In a sense, this is going back to the roots, similar to how early server-rendered websites worked — each request rendered a new full page with all necessary data and links. This time, though, we would need to be even more thoughtful to always include all state/context the LLM needs to invoke the right action. In the scenario of human clients this requirement is not as strict, as they can be assumed to have slight out-of-band knowledge.
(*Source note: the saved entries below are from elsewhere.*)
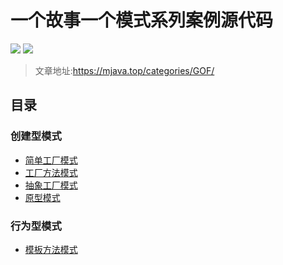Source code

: # 一个故事一个模式系列案例源代码
[![](https://img.shields.io/badge/设计模式-一个故事一个模式-green)](https://mjava.top) [![](https://img.shields.io/badge/%E5%8D%9A%E5%AE%A2-%E7%82%B9%E5%87%BB%E8%BF%9B%E5%85%A5-orange)](https://mjava.top)

>文章地址:https://mjava.top/categories/GOF/

## 目录
### 创建型模式
- [简单工厂模式](https://github.com/z573419235/GofDemo/tree/master/src/main/java/top/mjava/factory/simpleFactory)
- [工厂方法模式](https://github.com/z573419235/GofDemo/tree/master/src/main/java/top/mjava/factory/factory)
- [抽象工厂模式](https://github.com/z573419235/GofDemo/tree/master/src/main/java/top/mjava/factory/abstractFactory)
- [原型模式](https://github.com/z573419235/GofDemo/tree/master/src/main/java/top/mjava/prototype)
### 行为型模式
- [模板方法模式](https://github.com/z573419235/GofDemo/tree/master/src/main/java/top/mjava/temolateMethod)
We could avoid maintaining session data on the server by including the current application state
in each request and response, effectively ping-ponging the state back and forth, making the
server stateless. This approach might get bulky for large states, but caching or referencing
previously sent state could mitigate the overhead. LLM applications could keep deltas of the
state in the conversation history to keep track of what has been achieved so far (e.g. result
in the above example).
Now, it could also make sense for human-facing UIs to rely on this same HATEOAS-style server output, because even if that UI breaks when the server changes, the LLM-based client applications don't.
I'm currently building an MCP client and I plan to experiment with such a web-like structure as well — I'll see how it goes.